The answer can be encapsulated in two words - a mobile reactor. Yes, this inconspicuous duo has invented a device that will allow what has so far been considered an obstacle and a problem to be transformed into a source of energy. They anticipate that their invention will revolutionise the approach to the aforementioned raw material. In addition, thanks to its size, it will also be able to be mounted on boats to propel them thanks to waste, fished from the ocean. Doesn't it sound interesting?
Holm and Ramesh presented a prototype of their device a week ago at the 253rd Annual Meeting of the Members of the American Chemical Society.
James E. Holm, a sailor with nearly 40 years of experience, says that over the years he has watched the seas and shores become increasingly polluted.
A few years ago I was sailing through the Panama Canal and when I moored off an island on the Atlantic side, I was shocked by the amount of plastic rubbish on the beach. I thought at the time that if I had the opportunity to do something about it, I should take that opportunity.
His colleague, Dr Swaminathan Ramesh, was excited to search for a new idea with the potential to change the world for the better. The men set to work with enthusiasm, resulting in the creation of a mini-reactor. The idea behind the creation of the device is to use bicarbonate-based plastic waste as a raw material to create diesel fuel. In addition, they wanted to eliminate the pollution of global bodies of water with plastic by finding a market for it.
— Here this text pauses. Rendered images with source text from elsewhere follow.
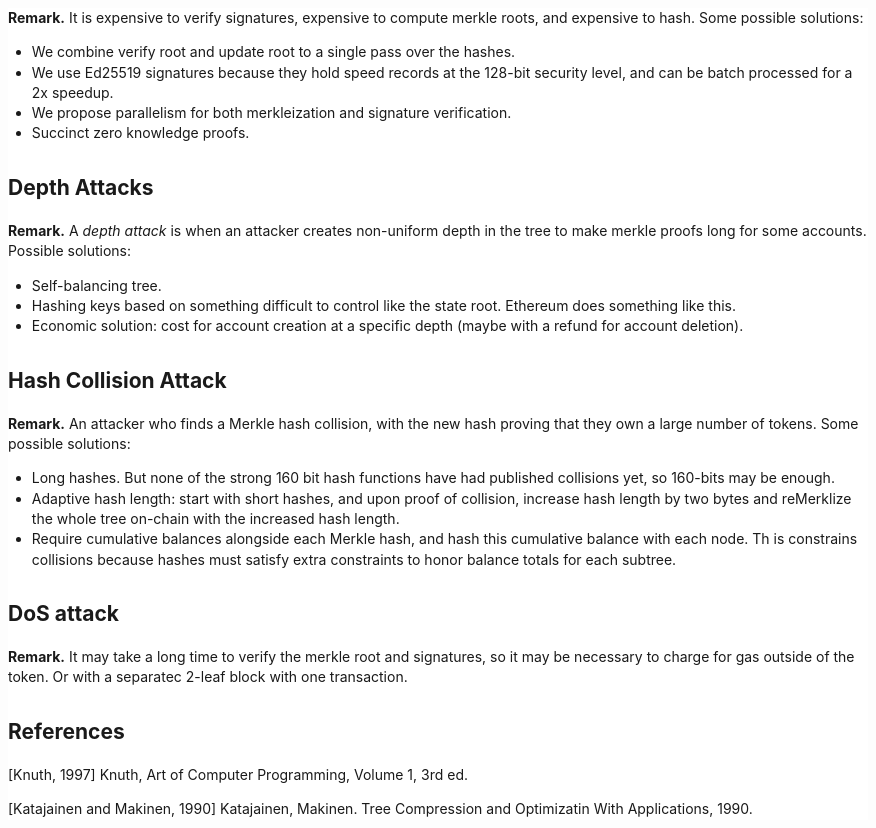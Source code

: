 **Remark.** It is expensive to verify signatures, expensive to compute merkle roots, and expensive to hash. Some possible solutions:
 - We combine verify root and update root to a single pass over the hashes.
 - We use Ed25519 signatures because they hold speed records at the 128-bit security level, and can be batch processed for a 2x speedup.
 - We propose parallelism for both merkleization and signature verification.
 - Succinct zero knowledge proofs.


## Depth Attacks

**Remark.** A *depth attack* is when an attacker creates non-uniform depth in the tree to make merkle proofs long for some accounts. Possible solutions:
 - Self-balancing tree.
 - Hashing keys based on something difficult to control like the state root. Ethereum does something like this.
 - Economic solution: cost for account creation at a specific depth (maybe with a refund for account deletion).


## Hash Collision Attack

**Remark.** An attacker who finds a Merkle hash collision, with the new hash proving that they own a large number of tokens. Some possible solutions:
 - Long hashes. But none of the strong 160 bit hash functions have had published collisions yet, so 160-bits may be enough.
 - Adaptive hash length: start with short hashes, and upon proof of collision, increase hash length by two bytes and reMerklize the whole tree on-chain with the increased hash length.
 - Require cumulative balances alongside each Merkle hash, and hash this cumulative balance with each node. Th is constrains collisions because hashes must satisfy extra constraints to honor balance totals for each subtree.


## DoS attack

**Remark.** It may take a long time to verify the merkle root and signatures, so it may be necessary to charge for gas outside of the token. Or with a separatec 2-leaf block with one transaction.


## References

[Knuth, 1997] Knuth, Art of Computer Programming, Volume 1, 3rd ed.

[Katajainen and Makinen, 1990] Katajainen, Makinen. Tree Compression and Optimizatin With Applications, 1990. 


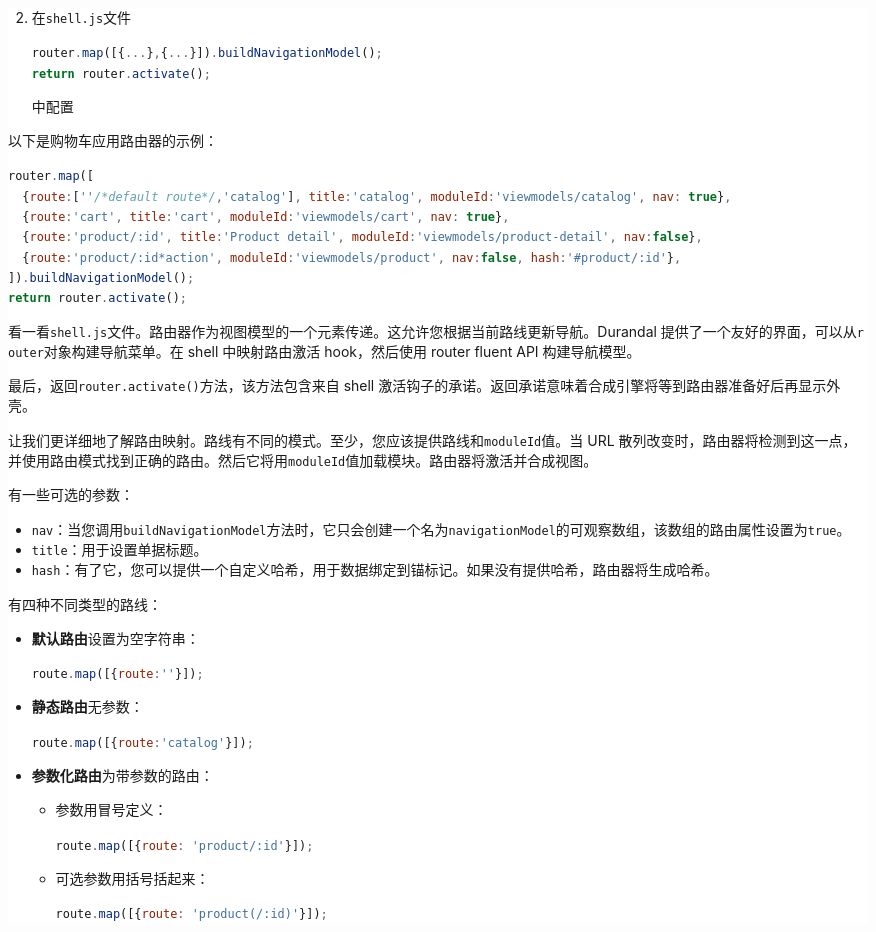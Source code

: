 2.  在`shell.js`文件

    ```js
    router.map([{...},{...}]).buildNavigationModel();
    return router.activate();
    ```

    中配置

以下是购物车应用路由器的示例：

```js
router.map([
  {route:[''/*default route*/,'catalog'], title:'catalog', moduleId:'viewmodels/catalog', nav: true},
  {route:'cart', title:'cart', moduleId:'viewmodels/cart', nav: true},
  {route:'product/:id', title:'Product detail', moduleId:'viewmodels/product-detail', nav:false},
  {route:'product/:id*action', moduleId:'viewmodels/product', nav:false, hash:'#product/:id'},
]).buildNavigationModel();
return router.activate();
```

看一看`shell.js`文件。路由器作为视图模型的一个元素传递。这允许您根据当前路线更新导航。Durandal 提供了一个友好的界面，可以从`router`对象构建导航菜单。在 shell 中映射路由激活 hook，然后使用 router fluent API 构建导航模型。

最后，返回`router.activate()`方法，该方法包含来自 shell 激活钩子的承诺。返回承诺意味着合成引擎将等到路由器准备好后再显示外壳。

让我们更详细地了解路由映射。路线有不同的模式。至少，您应该提供路线和`moduleId`值。当 URL 散列改变时，路由器将检测到这一点，并使用路由模式找到正确的路由。然后它将用`moduleId`值加载模块。路由器将激活并合成视图。

有一些可选的参数：

*   `nav`：当您调用`buildNavigationModel`方法时，它只会创建一个名为`navigationModel`的可观察数组，该数组的路由属性设置为`true`。
*   `title`：用于设置单据标题。
*   `hash`：有了它，您可以提供一个自定义哈希，用于数据绑定到锚标记。如果没有提供哈希，路由器将生成哈希。

有四种不同类型的路线：

*   **默认路由**设置为空字符串：

    ```js
    route.map([{route:''}]);
    ```

*   **静态路由**无参数：

    ```js
    route.map([{route:'catalog'}]);
    ```

*   **参数化路由**为带参数的路由：
    *   参数用冒号定义：

        ```js
        route.map([{route: 'product/:id'}]);
        ```

    *   可选参数用括号括起来：

        ```js
        route.map([{route: 'product(/:id)'}]);
        ```
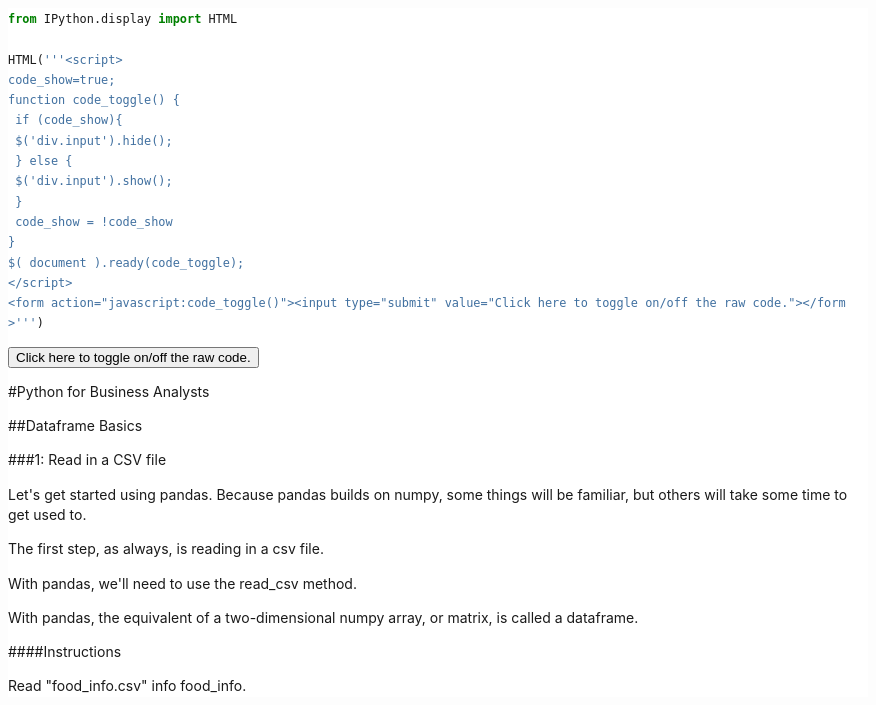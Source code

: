 

```python
from IPython.display import HTML

HTML('''<script>
code_show=true; 
function code_toggle() {
 if (code_show){
 $('div.input').hide();
 } else {
 $('div.input').show();
 }
 code_show = !code_show
} 
$( document ).ready(code_toggle);
</script>
<form action="javascript:code_toggle()"><input type="submit" value="Click here to toggle on/off the raw code."></form>''')
```




<script>
code_show=true; 
function code_toggle() {
 if (code_show){
 $('div.input').hide();
 } else {
 $('div.input').show();
 }
 code_show = !code_show
} 
$( document ).ready(code_toggle);
</script>
<form action="javascript:code_toggle()"><input type="submit" value="Click here to toggle on/off the raw code."></form>



#Python for Business Analysts

##Dataframe Basics

###1: Read in a CSV file

Let's get started using pandas. Because pandas builds on numpy, some things will be familiar, but others will take some time to get used to.

The first step, as always, is reading in a csv file.

With pandas, we'll need to use the read_csv method.

With pandas, the equivalent of a two-dimensional numpy array, or matrix, is called a dataframe.

####Instructions

Read "food_info.csv" info food_info.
Ramesh explains that the technologies available today, using pyrolysis, are used to break down materials into particles or to depolymerise the unwanted polymers that make up plastic waste. This process extracts a bicarbonate-based fuel. However, this method is quite complex and the steps to make the fuel so obtained usable are expensive.
The solution, proposed by Ramesh and Holm, is not only less costly on a small scale, it uses lower temperatures and is also mobile.
If people see the potential of our solution and start using it to turn plastic waste into fuel, while making money in the process, we will be able to say we have succeeded,' says James Holm. - 'We can even eliminate plastic waste completely before it reaches the oceans, making it a valuable resource locally on a global scale.